Joint English Spelling Error Correction and POS Tagging for Language LearnersWriting

坂口 慶祐 (1151052)


I propose an approach to correcting spelling errors and assigning part-of-speech (POS) tags simultaneously for sentences written by learners of English as a second language (ESL). In ESL writing, there are several types of errors such as preposition, determiner, verb, noun, and spelling errors. Spelling errors often interfere with POS tagging and syntactic parsing, which makes other error detection and correction tasks very difficult. In studies of grammatical error detection and correction in ESL writing, spelling correction has been regarded as a preprocessing step in a pipeline. However, several types of spelling errors in ESL are difficult to correct in the preprocessing, for example, homophones (e.g. *there/their), confusion (*form/from), inflection (*please/pleased), derivation(*badly/bad), where the words to be corrected are possible existing words in English. Furthermore, there are other types of misspelling, for example, split (*now a days/nowadays) and word merging (*dresscode/dress code), which require word boundary disambiguation.
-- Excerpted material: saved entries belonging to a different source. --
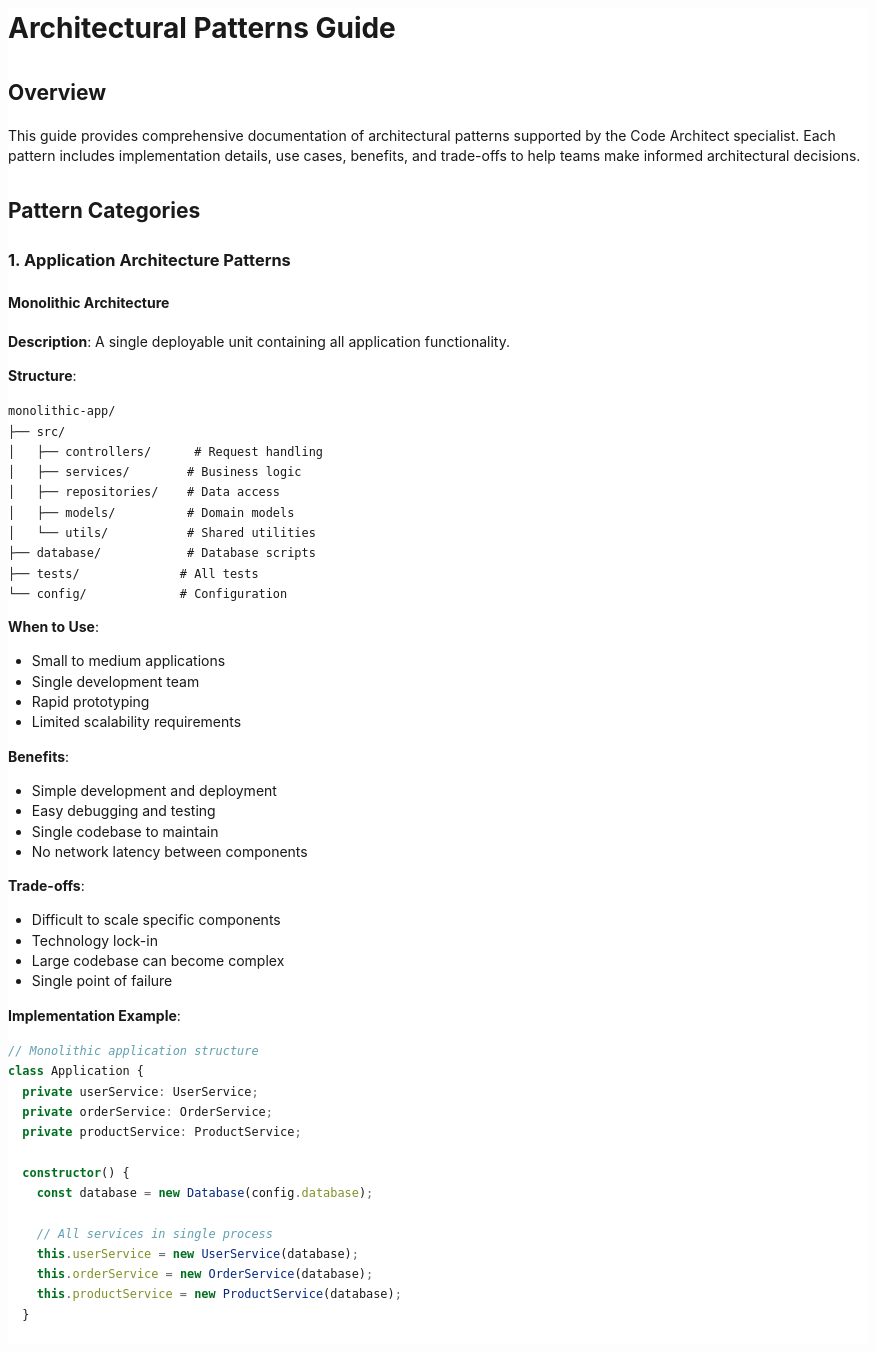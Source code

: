 # Architectural Patterns Guide

## Overview
This guide provides comprehensive documentation of architectural patterns supported by the Code Architect specialist. Each pattern includes implementation details, use cases, benefits, and trade-offs to help teams make informed architectural decisions.

## Pattern Categories

### 1. Application Architecture Patterns

#### Monolithic Architecture
**Description**: A single deployable unit containing all application functionality.

**Structure**:
```
monolithic-app/
├── src/
│   ├── controllers/      # Request handling
│   ├── services/        # Business logic
│   ├── repositories/    # Data access
│   ├── models/          # Domain models
│   └── utils/           # Shared utilities
├── database/            # Database scripts
├── tests/              # All tests
└── config/             # Configuration
```

**When to Use**:
- Small to medium applications
- Single development team
- Rapid prototyping
- Limited scalability requirements

**Benefits**:
- Simple development and deployment
- Easy debugging and testing
- Single codebase to maintain
- No network latency between components

**Trade-offs**:
- Difficult to scale specific components
- Technology lock-in
- Large codebase can become complex
- Single point of failure

**Implementation Example**:
```typescript
// Monolithic application structure
class Application {
  private userService: UserService;
  private orderService: OrderService;
  private productService: ProductService;
  
  constructor() {
    const database = new Database(config.database);
    
    // All services in single process
    this.userService = new UserService(database);
    this.orderService = new OrderService(database);
    this.productService = new ProductService(database);
  }
  
```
In order to correct these spelling errors in addition to typical typographical errors (*begginning/beginning), I propose a joint analysis of POS tagging and spelling error correction with a CRF (Conditional Random Field)-based model. I present an approach that achieves significantly better accuracies in F-value for both POS tagging and spelling correction, compared to existing approaches: individual, exhaustive or pipeline analysis. I also show that the joint model can deal with novel types of misspelling in ESL writing.